Però ho inserito qualche voce diversa o non del tutto prevedibile. Citavo prima i barocchi. Secondo
me i barocchi sono ancora aggravati nell'opinione comune da un giudizio, o meglio da un pregiudizio,
perché viene dato, prescindendo dalla lettura diretta, di cattivo gusto. Si dice barocco
letterario, si dice cattivo gusto. Intanto, che sia un'etichetta che non funzioni molto bene,
lo ricaviamo dal fatto che il barocco è anche una stagione universalmente ammirata nella storia
dell'arte e dell'architettura. Lì non parleremmo di cattivo gusto. Se andiamo a guardare le poesie
che possono essere, come è ovvio, più o meno belle, però c'è una rottura del canone tradizionale
che a me sembra molto interessante.
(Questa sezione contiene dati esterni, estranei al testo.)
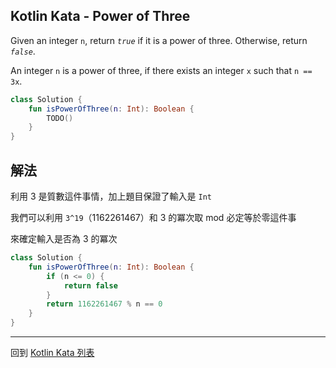 ## Kotlin Kata - Power of Three

Given an integer `n`, return _`true`_ if it is a power of three. Otherwise, return _`false`_.

An integer `n` is a power of three, if there exists an integer `x` such that `n == 3x`.


```kotlin
class Solution {
    fun isPowerOfThree(n: Int): Boolean {
        TODO()
    }
}
```

## 解法

利用 3 是質數這件事情，加上題目保證了輸入是 `Int`

我們可以利用 `3^19`（1162261467）和 3 的冪次取 mod 必定等於零這件事

來確定輸入是否為 3 的冪次

```kotlin
class Solution {
    fun isPowerOfThree(n: Int): Boolean {
        if (n <= 0) {
            return false
        }
        return 1162261467 % n == 0
    }
}
```

------

回到 [Kotlin Kata 列表](index.md)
Pensiamo per esempio alle poesie rivolte a donne che hanno
singoli difetti fisici, che non sono affatto poesie caricaturali. Sono poesie che innovano
un modello abbastanza rigido che è quello che si definiva della descrizione femminile, per cui i
dovevano essere biondi, gli occhi neri, la pelle bianchissima. Qui invece la bella zoppa di Sempronio
è il sonetto di questa serie che ho accolto, ma ce ne sono anche altri. La bella balbuziente,
per esempio, di Scipione Enrico Messinesi, che non ho inserito, oppure un'altra poesia di un poeta
ancora meno conosciuto se possibile, il veronese Paolo Abriani, che dà voce ad una balbuziente
che parla con questo ritmo mozzo, con questo ritmo sincopato. Non è che ne abbia messi tanti,
ne ho messi però 4, forse 5, per dare spazio ad una tradizione che secondo me è meritevole
di attenzione. Al di fuori del barocco, ma sempre pienamente appartenente al 600, ho inserito poi
un poeta come Redi, che è un nome più noto, fu anche un grande scienziato, che nel suo Diti Rambo
Bacco in Toscana dà una rappresentazione vivacissima della ubriachezza di Bacco, che non riesce a
completare il discorso, ha l'impressione che tutto ruoti intorno a lui, gioca sul brindisi che si
fa col calice riempito di vino e la città omonima verso cui immagina che la nave in cui crede di
trovarsi con Arianna sta andando. Cercare per carità di dare una rappresentazione in cui accanto
al noto il 5 maggio, naturalmente c'è e non poteva mancare, ci sia l'ignoto. Faccio solo una postilla,
i classici classici con la c maiuscola ci sono perché io li ammiro ma anche perché sono presenti
nella memoria collettiva degli italiani. Faccio un esempio relativo ai sepolcri dove si parla
da un certo punto di celeste corrispondenza di amorosi sensi tra chi resta e i defunti.
Questa espressione si trova, si può usare in senso scherzoso, ironico da parte di un giornalista
che alluda alla riconoscibilità dell'espressione. Io cito il brano di un giornalista che parla di
corrispondenza di amorosi sensi, qualche mese fa, tra Renzi e Salvini. E' chiaro che si gioca
su uno scherzo che però funziona perché chi legge può anche non riconoscere Foscolo ma capisce che
si tratta di una citazione letteraria che ha questo effetto di frattura, questo effetto di scintilla ironica.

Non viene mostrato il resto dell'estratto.